Mistake 7: Neglecting the Cool-Down
Finishing a hard workout and immediately stepping off the treadmill might seem efficient, but it can cause blood to pool in your legs, leading to dizziness or even fainting. It also delays recovery and increases post-workout soreness.
- Always spend at least three to five minutes cooling down
- Gradually reduce speed rather than stopping suddenly
- Allow your heart rate to decrease to near-normal levels before stopping
- Stretch major muscle groups while they're still warm
Mistake 8: Wrong Footwear
Worn-out shoes, fashion sneakers, or footwear designed for other sports can compromise your workout and increase injury risk. Running shoes are specifically designed to handle repetitive impact and forward motion.
Replace running shoes every 500-800 kilometres. Choose shoes designed for running or walking, not cross-training or court sports. Ensure proper fit—your running shoes should be about half a size larger than dress shoes to accommodate foot swelling during exercise.
Mistake 9: Training Too Hard, Too Often
Enthusiasm leads many exercisers to push hard every session, believing more intensity always equals better results. In reality, this approach leads to overtraining, burnout, and injury.
Your body improves during recovery, not during the workout itself. Training hard tears down muscle tissue and depletes energy stores; rest and nutrition rebuild you stronger. Without adequate recovery, you accumulate fatigue and gradually decline rather than improve.
The 80/20 Rule
Aim for approximately 80% of your training at easy, conversational intensities and only 20% at harder efforts. This distribution, supported by research on elite athletes, produces better long-term results than constant hard training.
Mistake 10: Ignoring Pain Signals
There's a difference between the discomfort of exertion and pain that signals injury. Pushing through genuine pain—sharp sensations, joint pain, or anything that worsens as you continue—risks turning minor issues into serious injuries requiring weeks or months of recovery.

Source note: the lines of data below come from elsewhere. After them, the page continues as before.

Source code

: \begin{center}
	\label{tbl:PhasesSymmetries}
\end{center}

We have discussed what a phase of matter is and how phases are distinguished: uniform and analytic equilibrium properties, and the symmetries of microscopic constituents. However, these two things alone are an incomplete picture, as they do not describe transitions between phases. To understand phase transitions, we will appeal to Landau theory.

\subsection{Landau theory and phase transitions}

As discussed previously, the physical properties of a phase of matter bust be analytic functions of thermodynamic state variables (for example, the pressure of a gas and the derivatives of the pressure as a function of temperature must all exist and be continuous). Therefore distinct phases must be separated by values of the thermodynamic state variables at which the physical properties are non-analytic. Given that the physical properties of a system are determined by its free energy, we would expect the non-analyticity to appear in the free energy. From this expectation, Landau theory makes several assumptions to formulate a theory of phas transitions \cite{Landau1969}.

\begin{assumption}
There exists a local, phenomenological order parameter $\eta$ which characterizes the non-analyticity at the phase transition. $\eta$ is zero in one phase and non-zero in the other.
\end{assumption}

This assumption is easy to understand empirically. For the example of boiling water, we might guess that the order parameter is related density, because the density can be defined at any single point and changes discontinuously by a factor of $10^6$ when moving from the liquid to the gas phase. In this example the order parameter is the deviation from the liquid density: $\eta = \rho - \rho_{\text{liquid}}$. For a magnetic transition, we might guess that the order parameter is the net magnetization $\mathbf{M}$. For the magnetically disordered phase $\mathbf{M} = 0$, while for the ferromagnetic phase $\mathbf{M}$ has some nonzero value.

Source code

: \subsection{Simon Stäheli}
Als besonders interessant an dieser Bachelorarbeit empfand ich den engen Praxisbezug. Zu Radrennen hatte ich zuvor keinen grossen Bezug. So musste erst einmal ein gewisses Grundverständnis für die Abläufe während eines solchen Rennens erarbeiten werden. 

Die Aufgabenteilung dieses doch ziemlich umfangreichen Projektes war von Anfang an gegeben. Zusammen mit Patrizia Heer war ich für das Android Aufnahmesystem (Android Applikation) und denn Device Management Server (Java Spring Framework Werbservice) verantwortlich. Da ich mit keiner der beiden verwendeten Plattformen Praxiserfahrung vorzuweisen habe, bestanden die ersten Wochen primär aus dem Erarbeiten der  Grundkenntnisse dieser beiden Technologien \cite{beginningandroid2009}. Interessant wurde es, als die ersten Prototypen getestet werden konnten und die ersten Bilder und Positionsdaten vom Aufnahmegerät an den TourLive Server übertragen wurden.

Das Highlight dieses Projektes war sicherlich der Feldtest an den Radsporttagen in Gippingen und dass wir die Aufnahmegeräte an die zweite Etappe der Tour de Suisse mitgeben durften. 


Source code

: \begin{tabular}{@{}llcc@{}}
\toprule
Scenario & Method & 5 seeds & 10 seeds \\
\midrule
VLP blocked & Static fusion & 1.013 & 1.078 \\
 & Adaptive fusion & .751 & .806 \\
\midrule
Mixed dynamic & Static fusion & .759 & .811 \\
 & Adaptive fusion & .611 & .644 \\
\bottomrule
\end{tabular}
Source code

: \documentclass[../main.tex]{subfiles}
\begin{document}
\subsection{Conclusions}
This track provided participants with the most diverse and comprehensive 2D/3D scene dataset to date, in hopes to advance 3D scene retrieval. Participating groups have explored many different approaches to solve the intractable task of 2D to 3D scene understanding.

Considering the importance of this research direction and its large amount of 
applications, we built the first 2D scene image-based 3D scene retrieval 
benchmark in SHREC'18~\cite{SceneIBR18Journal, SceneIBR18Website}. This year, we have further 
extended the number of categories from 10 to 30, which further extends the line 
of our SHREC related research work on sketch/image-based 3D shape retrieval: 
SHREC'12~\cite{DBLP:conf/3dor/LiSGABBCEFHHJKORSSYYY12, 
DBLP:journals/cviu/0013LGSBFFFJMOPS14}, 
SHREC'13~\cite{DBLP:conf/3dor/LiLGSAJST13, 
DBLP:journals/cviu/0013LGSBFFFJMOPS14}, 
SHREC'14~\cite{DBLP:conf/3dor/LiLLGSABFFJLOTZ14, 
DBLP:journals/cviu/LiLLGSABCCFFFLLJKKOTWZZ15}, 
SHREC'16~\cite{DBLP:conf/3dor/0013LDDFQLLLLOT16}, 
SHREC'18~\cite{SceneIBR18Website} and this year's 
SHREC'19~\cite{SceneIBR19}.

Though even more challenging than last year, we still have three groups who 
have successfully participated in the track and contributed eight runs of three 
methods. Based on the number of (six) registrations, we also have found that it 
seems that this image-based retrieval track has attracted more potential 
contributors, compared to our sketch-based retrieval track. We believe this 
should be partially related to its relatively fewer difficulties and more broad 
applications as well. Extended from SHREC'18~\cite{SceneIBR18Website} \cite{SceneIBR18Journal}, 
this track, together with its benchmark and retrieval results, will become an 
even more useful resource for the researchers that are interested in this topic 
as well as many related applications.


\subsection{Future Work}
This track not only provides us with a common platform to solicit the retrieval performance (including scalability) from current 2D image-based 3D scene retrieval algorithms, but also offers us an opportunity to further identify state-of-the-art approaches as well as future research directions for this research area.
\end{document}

- Normal exertion feels like burning muscles and elevated heart rate
- Warning signs include sharp or stabbing sensations, joint pain, pain that increases as you continue, and pain that affects your gait
- If something feels wrong, stop and assess before continuing
- Persistent pain lasting more than a few days warrants professional evaluation
Correcting these common mistakes doesn't require special skills or equipment—just awareness and intention. Pay attention to your form, listen to your body, and approach your training with intelligence rather than pure effort. The result will be safer, more effective workouts that deliver the results you're working toward.